= Republican Front (Burkina Faso) =

The Republican Front (Front républicain) was a coalition of political parties in Burkina Faso. The coalition was launched on January 23, 2014, at a conference held at Hotel Splendid in the capital Ouagadougou. Some forty political parties took part in the foundation of the coalition. The coalition emerged in response to popular protests against reform of Article 37. The coalition supported holding a referendum on Article 37 of the Constitution, which would have enabled the president Blaise Compaoré took be re-elected. Amongst the leaders present at the founding of the Republican Front were Assimi Kouanda (National Executive Secretary, Congress for Democracy and Progress), Alain Zoubga (l'Autre Burkina), Ram Ouédraogo (Rally of the Ecologists of Burkina), Hermann Yaméogo (National Union for Democracy and Development), Maxime Kaboré (Independent Party of Burkina), Toussaint Abel Coulibaly (Union for the Republic) and Diemdoda Dicko (CFD).

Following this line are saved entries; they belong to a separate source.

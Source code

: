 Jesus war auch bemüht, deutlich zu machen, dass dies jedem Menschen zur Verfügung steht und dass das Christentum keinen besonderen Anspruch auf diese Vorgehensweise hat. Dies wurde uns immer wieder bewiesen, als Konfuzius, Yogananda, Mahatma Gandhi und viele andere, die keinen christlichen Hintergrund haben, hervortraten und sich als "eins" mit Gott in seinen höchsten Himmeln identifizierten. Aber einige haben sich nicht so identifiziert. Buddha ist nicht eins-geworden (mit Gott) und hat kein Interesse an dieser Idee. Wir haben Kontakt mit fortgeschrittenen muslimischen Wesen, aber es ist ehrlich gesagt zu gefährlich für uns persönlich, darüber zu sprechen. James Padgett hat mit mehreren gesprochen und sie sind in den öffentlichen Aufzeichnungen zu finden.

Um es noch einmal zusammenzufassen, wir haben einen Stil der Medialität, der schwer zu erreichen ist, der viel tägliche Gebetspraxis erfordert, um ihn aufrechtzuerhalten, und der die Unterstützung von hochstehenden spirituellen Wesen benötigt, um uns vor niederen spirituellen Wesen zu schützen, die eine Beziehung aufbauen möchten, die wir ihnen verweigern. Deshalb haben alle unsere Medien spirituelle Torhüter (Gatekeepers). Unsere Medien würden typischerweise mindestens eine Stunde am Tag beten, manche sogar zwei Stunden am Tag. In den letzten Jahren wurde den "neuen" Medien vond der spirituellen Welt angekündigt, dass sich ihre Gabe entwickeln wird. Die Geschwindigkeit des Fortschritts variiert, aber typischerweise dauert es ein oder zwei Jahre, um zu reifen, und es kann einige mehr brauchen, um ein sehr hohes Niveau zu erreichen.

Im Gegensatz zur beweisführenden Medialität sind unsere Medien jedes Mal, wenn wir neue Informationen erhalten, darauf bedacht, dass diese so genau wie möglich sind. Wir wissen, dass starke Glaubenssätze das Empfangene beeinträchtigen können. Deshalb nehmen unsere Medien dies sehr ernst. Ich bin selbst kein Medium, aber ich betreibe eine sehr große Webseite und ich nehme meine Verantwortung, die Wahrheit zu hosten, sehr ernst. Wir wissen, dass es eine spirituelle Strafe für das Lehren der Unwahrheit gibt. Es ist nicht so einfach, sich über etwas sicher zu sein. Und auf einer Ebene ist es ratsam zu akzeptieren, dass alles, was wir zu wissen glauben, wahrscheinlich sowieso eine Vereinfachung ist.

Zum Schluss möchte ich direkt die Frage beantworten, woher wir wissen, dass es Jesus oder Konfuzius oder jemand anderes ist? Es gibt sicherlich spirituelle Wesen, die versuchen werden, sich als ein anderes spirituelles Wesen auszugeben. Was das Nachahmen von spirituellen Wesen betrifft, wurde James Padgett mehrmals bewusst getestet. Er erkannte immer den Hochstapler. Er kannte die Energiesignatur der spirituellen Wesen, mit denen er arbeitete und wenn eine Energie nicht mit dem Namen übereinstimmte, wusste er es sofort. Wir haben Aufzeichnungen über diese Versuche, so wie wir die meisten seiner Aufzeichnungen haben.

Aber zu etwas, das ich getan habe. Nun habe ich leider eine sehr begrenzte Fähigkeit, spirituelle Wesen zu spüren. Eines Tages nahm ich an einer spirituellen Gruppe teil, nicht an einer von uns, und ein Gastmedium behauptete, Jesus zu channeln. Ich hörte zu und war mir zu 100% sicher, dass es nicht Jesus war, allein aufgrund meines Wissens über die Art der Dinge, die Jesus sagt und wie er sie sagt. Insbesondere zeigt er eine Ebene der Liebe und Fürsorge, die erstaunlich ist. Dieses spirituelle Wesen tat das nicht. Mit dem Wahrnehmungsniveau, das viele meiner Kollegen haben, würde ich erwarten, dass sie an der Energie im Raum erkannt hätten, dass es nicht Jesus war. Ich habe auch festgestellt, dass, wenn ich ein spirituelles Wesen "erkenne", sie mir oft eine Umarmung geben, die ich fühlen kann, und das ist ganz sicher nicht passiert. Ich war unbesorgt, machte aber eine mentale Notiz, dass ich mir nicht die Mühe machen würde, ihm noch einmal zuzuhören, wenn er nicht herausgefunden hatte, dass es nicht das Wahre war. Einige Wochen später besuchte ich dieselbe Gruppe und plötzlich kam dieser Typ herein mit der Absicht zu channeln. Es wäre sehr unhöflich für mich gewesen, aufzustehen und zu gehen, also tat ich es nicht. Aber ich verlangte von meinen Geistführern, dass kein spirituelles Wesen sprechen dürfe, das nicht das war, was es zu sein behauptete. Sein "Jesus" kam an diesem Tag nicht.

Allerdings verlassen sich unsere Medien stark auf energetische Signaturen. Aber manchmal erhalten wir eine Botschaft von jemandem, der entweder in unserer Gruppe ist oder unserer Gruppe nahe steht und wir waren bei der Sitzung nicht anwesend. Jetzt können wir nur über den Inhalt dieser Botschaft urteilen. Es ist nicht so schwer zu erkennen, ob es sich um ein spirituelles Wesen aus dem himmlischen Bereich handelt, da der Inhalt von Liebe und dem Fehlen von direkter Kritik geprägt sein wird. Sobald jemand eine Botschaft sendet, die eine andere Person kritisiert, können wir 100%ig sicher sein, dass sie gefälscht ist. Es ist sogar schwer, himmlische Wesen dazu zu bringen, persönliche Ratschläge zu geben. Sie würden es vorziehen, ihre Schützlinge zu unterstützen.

In February 2014, a list of member parties of the Front was released, with 25 parties from the presidential majority and 12 parties from the opposition.

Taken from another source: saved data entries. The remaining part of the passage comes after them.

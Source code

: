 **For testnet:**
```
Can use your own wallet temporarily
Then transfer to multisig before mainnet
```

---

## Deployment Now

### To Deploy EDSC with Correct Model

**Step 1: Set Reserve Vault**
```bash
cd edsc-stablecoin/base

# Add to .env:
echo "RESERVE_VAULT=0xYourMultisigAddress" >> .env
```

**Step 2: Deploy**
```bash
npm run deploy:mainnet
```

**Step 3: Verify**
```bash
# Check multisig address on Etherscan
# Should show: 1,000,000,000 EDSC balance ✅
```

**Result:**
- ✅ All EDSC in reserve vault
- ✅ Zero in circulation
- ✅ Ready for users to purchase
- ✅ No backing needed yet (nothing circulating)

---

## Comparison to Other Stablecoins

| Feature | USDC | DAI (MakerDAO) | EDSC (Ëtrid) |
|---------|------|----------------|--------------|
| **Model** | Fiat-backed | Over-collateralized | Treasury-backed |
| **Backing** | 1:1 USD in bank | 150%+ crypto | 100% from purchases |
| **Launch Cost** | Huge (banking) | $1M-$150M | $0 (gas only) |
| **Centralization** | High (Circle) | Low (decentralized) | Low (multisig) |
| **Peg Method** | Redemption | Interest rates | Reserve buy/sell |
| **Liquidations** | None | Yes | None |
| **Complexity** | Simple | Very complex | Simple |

At a meeting held in April 2014, twelve parties announced their entry into the Republican Front; Congress of African Nations/Burkina Faso (Paulin Sanfo), Republican Democratic Front (Landry Charlemagne Kaboré), Movement for Democracy and Freedoms (Mahama Kouka Sawadogo), Patriotic Front for Change (Tahirou Zon), Republican and Democratic Front (Abou Nikièma), Union of Centrist Forces (Issa Balima), Justice and Development Party (Dieudonné Bakouan), Force for the Defense of Democracy (Edouard Ouédraogo), Rally of Democrats for Faso (Salvador Yaméogo), Party of Progressive Patriots (David Cyrill Kondé), Union for Development and Democracy (Toubé Clément Dakio) and Alliance for Democracy in Faso (Boureima Ouédraogo).

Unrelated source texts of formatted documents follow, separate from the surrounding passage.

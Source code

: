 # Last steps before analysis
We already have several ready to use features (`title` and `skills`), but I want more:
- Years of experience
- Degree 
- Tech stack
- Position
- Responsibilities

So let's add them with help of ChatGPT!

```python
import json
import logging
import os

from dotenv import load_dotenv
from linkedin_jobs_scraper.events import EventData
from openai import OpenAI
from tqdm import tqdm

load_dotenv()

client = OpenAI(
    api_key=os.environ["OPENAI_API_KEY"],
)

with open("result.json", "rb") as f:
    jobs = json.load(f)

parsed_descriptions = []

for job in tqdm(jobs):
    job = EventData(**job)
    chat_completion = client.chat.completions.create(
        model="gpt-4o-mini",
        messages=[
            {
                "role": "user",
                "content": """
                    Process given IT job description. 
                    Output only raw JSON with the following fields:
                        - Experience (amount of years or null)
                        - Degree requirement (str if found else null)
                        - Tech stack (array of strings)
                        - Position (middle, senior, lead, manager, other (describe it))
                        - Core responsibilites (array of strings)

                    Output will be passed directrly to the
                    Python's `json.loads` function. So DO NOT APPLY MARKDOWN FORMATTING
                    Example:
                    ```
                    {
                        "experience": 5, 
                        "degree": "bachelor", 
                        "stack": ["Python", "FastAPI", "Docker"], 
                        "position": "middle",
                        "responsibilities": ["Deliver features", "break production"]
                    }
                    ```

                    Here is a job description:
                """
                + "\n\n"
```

On April 12, 2014, the Republican Front organized a mass meeting at the Wobi stadium, Bobo Dioulasso. Chantal Compaoré, the first lady of the Republic, addressed the meeting.

On October 8, 2014, the Republican Front announced the entry of three new political parties into the front; the National Renewal Party, the Union of Democratic Forces of Burkina and the Union for the People's Movement.